On the bright side, I feel prepared for pretty much any question that might come my way. Whether remotely relevant or not.
And I now own a pair of jeans that are long enough, not faded or ripped, and make me want to chant “I’m sexy and I know it” as I walk.
Worth the trauma.
Wish me luck.
Or a broken leg.
Or both.
Jennifer says
Good luck! And now I need to know which lipstick you ended up getting.
Angie says
Thank you! And I went back to an old standby: Clinique Black Honey.
Alison says
I need to see a picture of these sexy jeans.

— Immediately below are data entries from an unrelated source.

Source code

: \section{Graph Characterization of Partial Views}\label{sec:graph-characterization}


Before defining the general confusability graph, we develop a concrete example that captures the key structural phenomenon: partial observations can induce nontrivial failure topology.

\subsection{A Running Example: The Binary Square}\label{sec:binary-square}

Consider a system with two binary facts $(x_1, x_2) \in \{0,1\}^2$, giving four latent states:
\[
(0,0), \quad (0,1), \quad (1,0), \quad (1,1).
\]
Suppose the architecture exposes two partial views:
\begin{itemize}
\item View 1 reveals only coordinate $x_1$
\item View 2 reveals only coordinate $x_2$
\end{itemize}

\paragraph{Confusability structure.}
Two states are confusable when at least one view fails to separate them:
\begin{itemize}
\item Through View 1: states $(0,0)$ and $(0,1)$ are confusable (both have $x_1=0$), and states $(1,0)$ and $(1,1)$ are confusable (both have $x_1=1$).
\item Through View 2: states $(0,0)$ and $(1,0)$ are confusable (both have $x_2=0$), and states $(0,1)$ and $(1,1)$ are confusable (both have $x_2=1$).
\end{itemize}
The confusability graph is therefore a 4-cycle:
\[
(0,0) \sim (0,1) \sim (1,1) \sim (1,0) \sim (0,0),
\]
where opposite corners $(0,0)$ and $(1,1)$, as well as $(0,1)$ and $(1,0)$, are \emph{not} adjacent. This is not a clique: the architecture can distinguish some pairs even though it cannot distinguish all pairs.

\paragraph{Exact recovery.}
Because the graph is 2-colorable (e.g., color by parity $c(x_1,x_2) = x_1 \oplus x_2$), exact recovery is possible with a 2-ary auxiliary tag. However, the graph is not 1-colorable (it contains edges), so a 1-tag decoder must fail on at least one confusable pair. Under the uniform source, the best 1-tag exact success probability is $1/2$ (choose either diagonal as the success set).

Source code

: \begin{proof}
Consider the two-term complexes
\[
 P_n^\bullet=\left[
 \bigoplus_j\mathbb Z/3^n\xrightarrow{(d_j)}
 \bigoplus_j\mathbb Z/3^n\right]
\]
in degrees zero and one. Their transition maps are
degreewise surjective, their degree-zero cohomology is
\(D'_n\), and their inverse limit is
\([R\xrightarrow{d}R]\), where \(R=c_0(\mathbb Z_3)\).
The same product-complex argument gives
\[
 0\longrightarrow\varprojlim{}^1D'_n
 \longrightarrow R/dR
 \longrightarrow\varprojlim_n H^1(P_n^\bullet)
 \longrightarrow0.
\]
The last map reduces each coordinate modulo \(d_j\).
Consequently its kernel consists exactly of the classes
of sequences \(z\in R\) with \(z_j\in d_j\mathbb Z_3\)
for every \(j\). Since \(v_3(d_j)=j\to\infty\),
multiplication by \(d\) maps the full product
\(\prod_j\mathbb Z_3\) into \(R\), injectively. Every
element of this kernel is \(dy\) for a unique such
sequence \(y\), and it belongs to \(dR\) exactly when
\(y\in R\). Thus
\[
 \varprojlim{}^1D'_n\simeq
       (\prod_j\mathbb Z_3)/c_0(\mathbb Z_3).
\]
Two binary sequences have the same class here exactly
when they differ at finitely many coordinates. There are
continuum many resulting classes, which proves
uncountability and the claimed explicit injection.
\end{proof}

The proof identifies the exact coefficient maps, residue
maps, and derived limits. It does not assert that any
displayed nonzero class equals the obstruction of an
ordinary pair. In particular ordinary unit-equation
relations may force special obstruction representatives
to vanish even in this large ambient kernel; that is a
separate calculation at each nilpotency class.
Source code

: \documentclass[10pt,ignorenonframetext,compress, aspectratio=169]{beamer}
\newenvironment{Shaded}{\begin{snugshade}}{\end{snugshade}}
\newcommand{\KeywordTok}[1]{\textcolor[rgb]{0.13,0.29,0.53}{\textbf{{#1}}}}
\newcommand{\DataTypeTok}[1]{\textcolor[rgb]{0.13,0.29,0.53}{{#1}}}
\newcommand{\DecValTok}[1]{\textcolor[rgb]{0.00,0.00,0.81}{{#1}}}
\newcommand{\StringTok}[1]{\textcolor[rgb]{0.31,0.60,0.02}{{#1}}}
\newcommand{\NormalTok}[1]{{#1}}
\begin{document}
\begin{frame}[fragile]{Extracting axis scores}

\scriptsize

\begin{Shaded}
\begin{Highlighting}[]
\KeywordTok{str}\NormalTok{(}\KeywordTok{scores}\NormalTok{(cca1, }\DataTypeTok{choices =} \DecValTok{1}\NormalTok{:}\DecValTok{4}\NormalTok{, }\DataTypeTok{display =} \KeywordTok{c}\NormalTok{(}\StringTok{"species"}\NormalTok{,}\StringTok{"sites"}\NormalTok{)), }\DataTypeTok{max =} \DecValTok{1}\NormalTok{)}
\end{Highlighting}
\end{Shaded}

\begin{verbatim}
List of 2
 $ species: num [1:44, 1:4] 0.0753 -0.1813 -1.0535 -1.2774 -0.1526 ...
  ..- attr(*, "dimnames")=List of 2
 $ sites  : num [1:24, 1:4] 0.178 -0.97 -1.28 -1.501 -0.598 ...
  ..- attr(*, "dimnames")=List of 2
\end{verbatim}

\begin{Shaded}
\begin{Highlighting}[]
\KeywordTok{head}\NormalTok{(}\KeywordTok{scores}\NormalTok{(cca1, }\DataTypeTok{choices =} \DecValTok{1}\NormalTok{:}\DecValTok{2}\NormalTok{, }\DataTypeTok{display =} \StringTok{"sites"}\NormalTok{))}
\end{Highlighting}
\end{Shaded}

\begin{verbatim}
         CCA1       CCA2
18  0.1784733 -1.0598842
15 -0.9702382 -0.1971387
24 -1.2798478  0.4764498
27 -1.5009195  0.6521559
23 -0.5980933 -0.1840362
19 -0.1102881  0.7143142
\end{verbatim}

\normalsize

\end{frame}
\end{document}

Good luck, you will rock it!
Angie says
Thanks, Alison!
Lady Jennie says
What’s your sorority?
You’re going to do GREAT!!!
I hope you get it;
Angie says
Kappa Kappa Gamma!
And thanks, Jennie. Me, too. (Fingers crossed.)
Elaine A. says
Rock those jeans, Momma! And Good Luck!! 😀
Angie says
Thanks, girl!
Andrea says
You are beautiful always, my friend. And it was so excellent to see you. :> Thinking of you and hope to see you again soon!
Angie says
Awesome to see you, too! I hope we get to see each other again soon!
marty says
You definitely should post a picture – you looked awesome!
(Oh, and I still wear college t-shirts from *ahem* 1992, so don’t feel bad)
Angie says
Flattery will get you everywhere, Marty!
If 1992 is ok, then mine are all right for a few more years. Other than the holes, they look fine. Really.